What to do ->
Throughout the entries below, report every line where "tags" is found.
═══ Source material
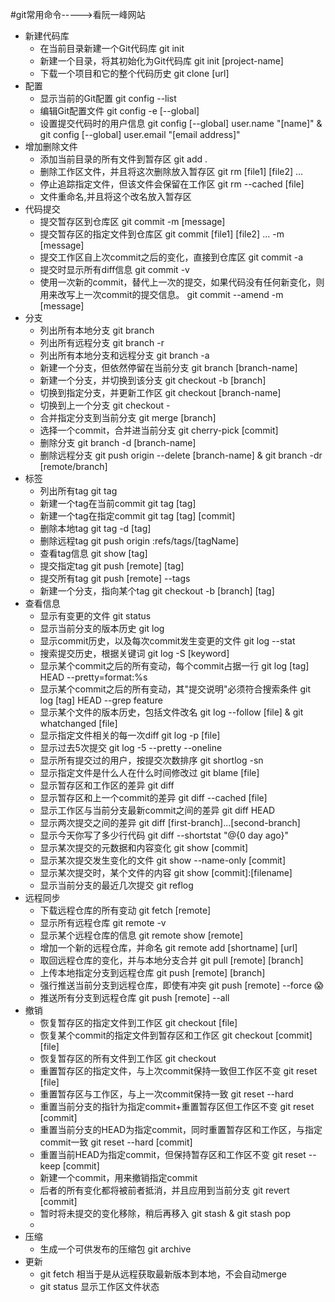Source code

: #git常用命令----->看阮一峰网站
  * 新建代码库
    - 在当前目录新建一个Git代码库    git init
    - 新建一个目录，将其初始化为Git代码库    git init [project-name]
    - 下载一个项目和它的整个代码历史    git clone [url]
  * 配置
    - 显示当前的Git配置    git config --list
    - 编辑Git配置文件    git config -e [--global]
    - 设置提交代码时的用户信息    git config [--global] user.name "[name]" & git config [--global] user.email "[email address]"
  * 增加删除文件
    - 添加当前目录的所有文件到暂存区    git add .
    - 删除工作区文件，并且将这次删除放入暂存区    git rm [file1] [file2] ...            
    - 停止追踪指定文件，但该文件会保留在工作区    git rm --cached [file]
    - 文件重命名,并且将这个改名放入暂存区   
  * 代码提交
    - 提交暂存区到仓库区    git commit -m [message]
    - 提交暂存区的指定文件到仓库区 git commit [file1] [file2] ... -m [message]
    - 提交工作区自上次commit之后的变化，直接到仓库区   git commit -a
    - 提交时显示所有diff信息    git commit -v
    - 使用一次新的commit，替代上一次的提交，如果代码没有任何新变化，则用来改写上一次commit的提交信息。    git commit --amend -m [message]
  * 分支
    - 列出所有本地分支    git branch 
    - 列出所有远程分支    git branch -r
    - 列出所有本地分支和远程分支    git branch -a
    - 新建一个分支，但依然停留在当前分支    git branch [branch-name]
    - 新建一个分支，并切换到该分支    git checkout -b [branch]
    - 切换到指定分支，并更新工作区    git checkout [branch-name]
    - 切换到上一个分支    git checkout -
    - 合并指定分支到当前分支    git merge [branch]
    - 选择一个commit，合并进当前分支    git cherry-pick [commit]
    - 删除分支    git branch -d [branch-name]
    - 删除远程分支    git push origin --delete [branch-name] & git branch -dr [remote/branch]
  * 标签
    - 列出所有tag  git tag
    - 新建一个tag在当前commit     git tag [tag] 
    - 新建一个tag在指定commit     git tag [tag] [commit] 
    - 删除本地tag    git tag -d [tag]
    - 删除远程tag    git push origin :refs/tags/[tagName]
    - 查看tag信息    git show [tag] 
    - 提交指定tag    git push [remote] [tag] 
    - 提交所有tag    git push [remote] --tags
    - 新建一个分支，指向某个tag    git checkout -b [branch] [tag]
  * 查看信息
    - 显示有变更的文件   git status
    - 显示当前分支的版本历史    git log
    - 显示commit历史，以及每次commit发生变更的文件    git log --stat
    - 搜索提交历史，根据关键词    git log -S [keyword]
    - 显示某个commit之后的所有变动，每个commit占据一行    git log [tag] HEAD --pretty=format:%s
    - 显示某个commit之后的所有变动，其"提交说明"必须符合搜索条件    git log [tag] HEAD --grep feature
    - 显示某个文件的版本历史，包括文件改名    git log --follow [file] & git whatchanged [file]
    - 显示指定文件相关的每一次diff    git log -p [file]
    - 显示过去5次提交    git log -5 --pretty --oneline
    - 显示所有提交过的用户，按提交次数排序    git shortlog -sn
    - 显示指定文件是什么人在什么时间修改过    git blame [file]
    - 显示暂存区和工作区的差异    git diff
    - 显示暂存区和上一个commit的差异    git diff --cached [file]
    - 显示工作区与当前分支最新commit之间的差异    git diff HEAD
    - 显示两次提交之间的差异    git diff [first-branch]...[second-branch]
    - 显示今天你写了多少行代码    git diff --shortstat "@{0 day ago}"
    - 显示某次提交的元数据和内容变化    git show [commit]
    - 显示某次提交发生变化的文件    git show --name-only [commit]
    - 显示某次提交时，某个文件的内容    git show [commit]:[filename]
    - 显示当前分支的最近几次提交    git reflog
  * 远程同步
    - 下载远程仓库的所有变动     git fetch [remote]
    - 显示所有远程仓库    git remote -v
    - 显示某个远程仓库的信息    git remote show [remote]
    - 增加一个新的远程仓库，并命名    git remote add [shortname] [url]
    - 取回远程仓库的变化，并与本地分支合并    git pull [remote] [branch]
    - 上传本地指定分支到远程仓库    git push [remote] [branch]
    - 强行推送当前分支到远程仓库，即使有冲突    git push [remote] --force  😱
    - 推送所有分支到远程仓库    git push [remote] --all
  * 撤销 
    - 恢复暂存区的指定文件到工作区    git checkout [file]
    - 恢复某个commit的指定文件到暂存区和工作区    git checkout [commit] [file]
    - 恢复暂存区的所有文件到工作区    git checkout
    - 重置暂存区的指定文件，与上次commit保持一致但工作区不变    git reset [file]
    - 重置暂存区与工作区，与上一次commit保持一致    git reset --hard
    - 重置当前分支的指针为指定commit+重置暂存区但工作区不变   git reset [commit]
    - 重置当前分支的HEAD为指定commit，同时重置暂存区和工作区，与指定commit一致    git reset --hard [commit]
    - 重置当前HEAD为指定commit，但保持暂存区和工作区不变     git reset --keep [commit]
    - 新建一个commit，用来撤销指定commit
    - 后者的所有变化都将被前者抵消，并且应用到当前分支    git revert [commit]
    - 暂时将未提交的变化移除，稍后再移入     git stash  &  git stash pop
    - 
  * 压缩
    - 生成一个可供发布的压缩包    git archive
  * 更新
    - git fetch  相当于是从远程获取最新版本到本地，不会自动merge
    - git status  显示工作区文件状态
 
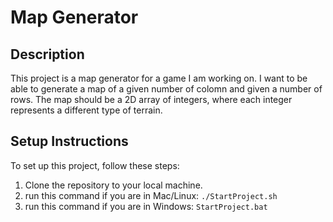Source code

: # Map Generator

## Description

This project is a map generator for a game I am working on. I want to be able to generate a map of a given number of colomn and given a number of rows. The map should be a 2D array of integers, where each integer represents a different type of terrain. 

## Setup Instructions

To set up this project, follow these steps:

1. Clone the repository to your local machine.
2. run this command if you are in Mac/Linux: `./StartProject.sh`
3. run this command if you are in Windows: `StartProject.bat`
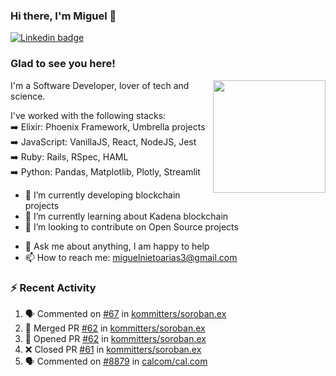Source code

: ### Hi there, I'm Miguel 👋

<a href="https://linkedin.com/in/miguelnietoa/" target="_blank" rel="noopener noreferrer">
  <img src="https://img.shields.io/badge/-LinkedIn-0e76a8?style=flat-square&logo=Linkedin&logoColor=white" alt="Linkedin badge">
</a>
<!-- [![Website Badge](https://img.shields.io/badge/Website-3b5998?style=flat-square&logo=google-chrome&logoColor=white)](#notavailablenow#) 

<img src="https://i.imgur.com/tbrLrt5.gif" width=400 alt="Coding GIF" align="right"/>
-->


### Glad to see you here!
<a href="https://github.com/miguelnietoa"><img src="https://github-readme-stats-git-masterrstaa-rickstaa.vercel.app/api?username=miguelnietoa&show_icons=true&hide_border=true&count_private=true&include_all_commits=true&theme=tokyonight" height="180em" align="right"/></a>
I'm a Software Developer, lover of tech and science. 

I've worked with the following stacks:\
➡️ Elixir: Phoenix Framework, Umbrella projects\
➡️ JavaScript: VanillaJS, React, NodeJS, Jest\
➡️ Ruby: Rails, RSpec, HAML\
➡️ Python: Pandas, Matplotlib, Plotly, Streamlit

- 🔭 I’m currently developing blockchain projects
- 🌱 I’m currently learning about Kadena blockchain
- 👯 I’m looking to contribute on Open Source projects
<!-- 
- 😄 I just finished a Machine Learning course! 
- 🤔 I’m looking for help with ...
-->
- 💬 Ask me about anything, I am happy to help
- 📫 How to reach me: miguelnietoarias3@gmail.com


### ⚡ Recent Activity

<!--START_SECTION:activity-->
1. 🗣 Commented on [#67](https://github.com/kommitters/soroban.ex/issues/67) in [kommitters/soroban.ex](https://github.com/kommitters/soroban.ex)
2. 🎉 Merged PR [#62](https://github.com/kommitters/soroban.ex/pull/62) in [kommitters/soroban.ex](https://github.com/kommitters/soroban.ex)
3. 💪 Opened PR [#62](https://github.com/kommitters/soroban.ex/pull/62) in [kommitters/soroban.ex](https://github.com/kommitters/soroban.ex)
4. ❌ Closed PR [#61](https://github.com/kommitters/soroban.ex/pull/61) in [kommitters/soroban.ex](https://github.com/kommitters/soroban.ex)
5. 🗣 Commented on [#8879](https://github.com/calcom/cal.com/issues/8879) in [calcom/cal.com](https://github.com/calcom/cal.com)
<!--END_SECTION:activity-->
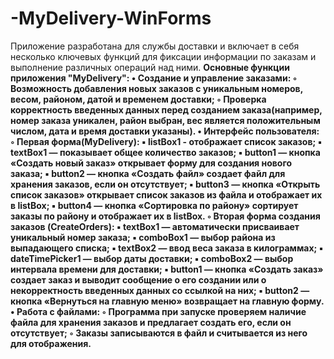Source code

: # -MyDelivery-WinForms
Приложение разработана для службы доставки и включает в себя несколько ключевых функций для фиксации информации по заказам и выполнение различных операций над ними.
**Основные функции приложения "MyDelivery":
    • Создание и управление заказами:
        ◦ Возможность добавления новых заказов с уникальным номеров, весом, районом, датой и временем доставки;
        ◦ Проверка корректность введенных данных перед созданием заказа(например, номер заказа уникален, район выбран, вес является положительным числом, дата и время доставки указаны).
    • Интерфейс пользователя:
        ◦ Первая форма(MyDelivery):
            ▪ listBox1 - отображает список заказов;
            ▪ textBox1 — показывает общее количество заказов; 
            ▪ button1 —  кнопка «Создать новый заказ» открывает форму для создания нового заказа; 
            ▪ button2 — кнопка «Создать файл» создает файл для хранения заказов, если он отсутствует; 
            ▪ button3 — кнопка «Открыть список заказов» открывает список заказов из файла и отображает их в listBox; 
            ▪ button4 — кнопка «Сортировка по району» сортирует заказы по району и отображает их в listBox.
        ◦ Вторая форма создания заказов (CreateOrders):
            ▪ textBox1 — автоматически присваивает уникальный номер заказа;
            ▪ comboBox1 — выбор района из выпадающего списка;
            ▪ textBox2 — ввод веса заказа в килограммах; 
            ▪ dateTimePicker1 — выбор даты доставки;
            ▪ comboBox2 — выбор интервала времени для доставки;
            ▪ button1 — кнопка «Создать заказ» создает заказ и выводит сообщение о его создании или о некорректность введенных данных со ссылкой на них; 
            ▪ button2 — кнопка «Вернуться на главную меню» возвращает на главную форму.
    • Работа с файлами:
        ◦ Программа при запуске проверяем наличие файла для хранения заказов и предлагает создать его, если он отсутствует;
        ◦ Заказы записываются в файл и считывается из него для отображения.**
══════
Exercise output ->
    - 删除远程tag    git push origin :refs/tags/[tagName]
    - 提交所有tag    git push [remote] --tags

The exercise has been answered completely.